No one should expect the Japanese criminal justice system to adjudicate his case fairly. From the start, this case has violated Japan’s constitution, which states:

“No person shall be arrested or detained without being at once informed of the charges against him or without the immediate privilege of counsel.”

This didn’t happen, according to media reports. The constitution also says:

“In all criminal cases the accused... shall be permitted full opportunity to examine all witnesses, and he shall have the right of compulsory process for obtaining witnesses on his behalf at public expense. At all times the accused shall have the assistance of competent counsel who shall, if the accused is unable to secure the same by his own efforts, be assigned to his use by the State.”

Ghosn was interrogated daily for hours, without the “assistance” of counsel.

KAZUHIRO NOGI/AFP via Getty ImagesCarlos Ghosn and wife Carole April 2019 GettyImages.jpg

Ghosn and wife Carole (to his left) leave office of his lawyer Junichiro Hironaka in Tokyo on April 3.

His lawyers believe there is a coverup – that Nissan’s mostly Japanese management and the prosecutor’s office willfully and knowingly denied Ghosn his constitutionally guaranteed rights to due process.

The main charge is that Ghosn underreported an estimated ¥5 billion ($44 million) in deferred executive compensation, later raised to ¥8 billion ($70 million).

There are technical and factual problems with the charge. First, stock appreciation rights are not “income” per se. They might not be income at all if a company goes bankrupt or must seek protection from its creditors.

Second, it presumes Ghosn and Greg Kelly, the American executive who allegedly “masterminded” the crime and also is awaiting trial, didn’t seek legal advice on this essentially technical matter. And third, it assumes Nissan’s board of directors knew nothing about the deferred income plan.

None of this makes sense because neither Ghosn nor Kelly reads, writes or speaks Japanese. How could they have engineered a financial crime of this magnitude over the course of a decade inside a Japanese corporation?

The only way it could have happened is if Nissan’s financial and auditing operation was asleep at the wheel the whole time.

On my recent trip to Japan, I learned that there are about eight layers of compliance, thus dozens of people including inhouse auditors, who would have reviewed the internal financial accounts and reports, in Japanese.

Not a single Japanese member of Nissan’s management team has been arrested, although Hiroto Saikawa, Ghosn’s handpicked successor as CEO in 2017, was himself forced to resign in September over unreported future compensation. 

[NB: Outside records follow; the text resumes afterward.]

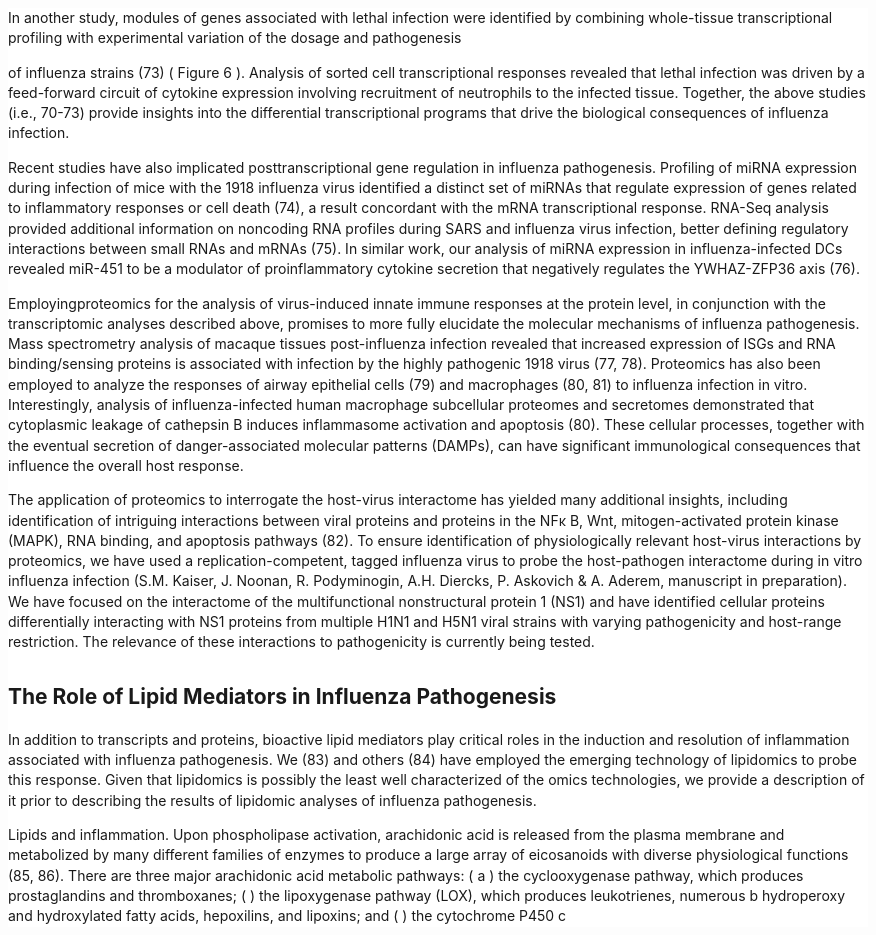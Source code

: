 In another study, modules of genes associated with lethal infection were identified by combining whole-tissue transcriptional profiling with experimental variation of the dosage and pathogenesis

of influenza strains (73) ( Figure 6 ). Analysis of sorted cell transcriptional responses revealed that lethal infection was driven by a feed-forward circuit of cytokine expression involving recruitment of neutrophils to the infected tissue. Together, the above studies (i.e., 70-73) provide insights into the differential transcriptional programs that drive the biological consequences of influenza infection.

Recent studies have also implicated posttranscriptional gene regulation in influenza pathogenesis. Profiling of miRNA expression during infection of mice with the 1918 influenza virus identified a distinct set of miRNAs that regulate expression of genes related to inflammatory responses or cell death (74), a result concordant with the mRNA transcriptional response. RNA-Seq analysis provided additional information on noncoding RNA profiles during SARS and influenza virus infection, better defining regulatory interactions between small RNAs and mRNAs (75). In similar work, our analysis of miRNA expression in influenza-infected DCs revealed miR-451 to be a modulator of proinflammatory cytokine secretion that negatively regulates the YWHAZ-ZFP36 axis (76).

Employingproteomics for the analysis of virus-induced innate immune responses at the protein level, in conjunction with the transcriptomic analyses described above, promises to more fully elucidate the molecular mechanisms of influenza pathogenesis. Mass spectrometry analysis of macaque tissues post-influenza infection revealed that increased expression of ISGs and RNA binding/sensing proteins is associated with infection by the highly pathogenic 1918 virus (77, 78). Proteomics has also been employed to analyze the responses of airway epithelial cells (79) and macrophages (80, 81) to influenza infection in vitro. Interestingly, analysis of influenza-infected human macrophage subcellular proteomes and secretomes demonstrated that cytoplasmic leakage of cathepsin B induces inflammasome activation and apoptosis (80). These cellular processes, together with the eventual secretion of danger-associated molecular patterns (DAMPs), can have significant immunological consequences that influence the overall host response.

The application of proteomics to interrogate the host-virus interactome has yielded many additional insights, including identification of intriguing interactions between viral proteins and proteins in the NFκ B, Wnt, mitogen-activated protein kinase (MAPK), RNA binding, and apoptosis pathways (82). To ensure identification of physiologically relevant host-virus interactions by proteomics, we have used a replication-competent, tagged influenza virus to probe the host-pathogen interactome during in vitro influenza infection (S.M. Kaiser, J. Noonan, R. Podyminogin, A.H. Diercks, P. Askovich &amp; A. Aderem, manuscript in preparation). We have focused on the interactome of the multifunctional nonstructural protein 1 (NS1) and have identified cellular proteins differentially interacting with NS1 proteins from multiple H1N1 and H5N1 viral strains with varying pathogenicity and host-range restriction. The relevance of these interactions to pathogenicity is currently being tested.

## The Role of Lipid Mediators in Influenza Pathogenesis

In addition to transcripts and proteins, bioactive lipid mediators play critical roles in the induction and resolution of inflammation associated with influenza pathogenesis. We (83) and others (84) have employed the emerging technology of lipidomics to probe this response. Given that lipidomics is possibly the least well characterized of the omics technologies, we provide a description of it prior to describing the results of lipidomic analyses of influenza pathogenesis.

Lipids and inflammation. Upon phospholipase activation, arachidonic acid is released from the plasma membrane and metabolized by many different families of enzymes to produce a large array of eicosanoids with diverse physiological functions (85, 86). There are three major arachidonic acid metabolic pathways: ( a ) the cyclooxygenase pathway, which produces prostaglandins and thromboxanes; ( ) the lipoxygenase pathway (LOX), which produces leukotrienes, numerous b hydroperoxy and hydroxylated fatty acids, hepoxilins, and lipoxins; and ( ) the cytochrome P450 c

Ghosn’s Japanese lawyers allege Ghosn “has been discriminated against based on race, nationality and social status.”

Saikawa, who was the bearer of the news of Ghosn’s and Kelly’s arrest at a news conference last November, was on the executive committee and board at Nissan when many of the alleged financial reporting crimes were committed. He has been reported to have signed off on the executive compensation package in question.

He was allowed to apologize and go on with his life after Nissan.

Ghosn is basically under house arrest, awaiting trial next spring and facing a possible 15 years in prison. Meanwhile, shareholders who have lost billions won’t learn the truth so long as he’s muzzled in Japan.